_Data for analysis:_
# # # #

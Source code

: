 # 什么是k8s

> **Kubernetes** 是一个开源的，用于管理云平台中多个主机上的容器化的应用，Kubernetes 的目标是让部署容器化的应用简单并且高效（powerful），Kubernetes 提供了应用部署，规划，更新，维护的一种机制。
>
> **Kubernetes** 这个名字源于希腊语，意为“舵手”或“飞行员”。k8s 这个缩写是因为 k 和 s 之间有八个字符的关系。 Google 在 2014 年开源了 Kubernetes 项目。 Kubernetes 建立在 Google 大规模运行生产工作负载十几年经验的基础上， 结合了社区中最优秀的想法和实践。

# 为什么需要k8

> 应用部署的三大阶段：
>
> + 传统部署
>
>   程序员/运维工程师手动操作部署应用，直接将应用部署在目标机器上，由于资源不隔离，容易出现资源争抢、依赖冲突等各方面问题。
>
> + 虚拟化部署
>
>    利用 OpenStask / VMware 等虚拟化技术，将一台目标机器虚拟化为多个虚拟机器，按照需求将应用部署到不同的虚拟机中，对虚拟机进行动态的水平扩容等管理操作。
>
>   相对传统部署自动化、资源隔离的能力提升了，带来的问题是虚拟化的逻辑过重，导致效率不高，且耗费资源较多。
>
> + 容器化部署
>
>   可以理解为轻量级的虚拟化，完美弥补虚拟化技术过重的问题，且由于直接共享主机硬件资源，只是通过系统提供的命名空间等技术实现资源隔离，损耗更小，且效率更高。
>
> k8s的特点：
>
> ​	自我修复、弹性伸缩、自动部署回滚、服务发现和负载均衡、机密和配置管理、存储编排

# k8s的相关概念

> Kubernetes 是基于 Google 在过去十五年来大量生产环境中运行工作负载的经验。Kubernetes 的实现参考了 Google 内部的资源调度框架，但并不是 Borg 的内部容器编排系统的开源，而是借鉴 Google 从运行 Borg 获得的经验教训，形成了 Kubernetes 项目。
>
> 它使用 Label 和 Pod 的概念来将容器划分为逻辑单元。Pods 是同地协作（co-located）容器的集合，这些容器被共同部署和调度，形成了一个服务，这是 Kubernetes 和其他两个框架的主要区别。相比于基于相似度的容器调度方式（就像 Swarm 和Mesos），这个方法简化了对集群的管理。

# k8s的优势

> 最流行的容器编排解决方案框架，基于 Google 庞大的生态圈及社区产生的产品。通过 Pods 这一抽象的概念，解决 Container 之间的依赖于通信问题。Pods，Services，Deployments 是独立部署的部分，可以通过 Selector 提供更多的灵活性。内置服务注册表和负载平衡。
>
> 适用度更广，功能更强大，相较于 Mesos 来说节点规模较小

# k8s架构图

# # # #

_Aim of the exercise:_ A line qualifies when it holds the word "Pods"; report all qualifying lines from the records above.

_Solution to the exercise:_
> 它使用 Label 和 Pod 的概念来将容器划分为逻辑单元。Pods 是同地协作（co-located）容器的集合，这些容器被共同部署和调度，形成了一个服务，这是 Kubernetes 和其他两个框架的主要区别。相比于基于相似度的容器调度方式（就像 Swarm 和Mesos），这个方法简化了对集群的管理。
> 最流行的容器编排解决方案框架，基于 Google 庞大的生态圈及社区产生的产品。通过 Pods 这一抽象的概念，解决 Container 之间的依赖于通信问题。Pods，Services，Deployments 是独立部署的部分，可以通过 Selector 提供更多的灵活性。内置服务注册表和负载平衡。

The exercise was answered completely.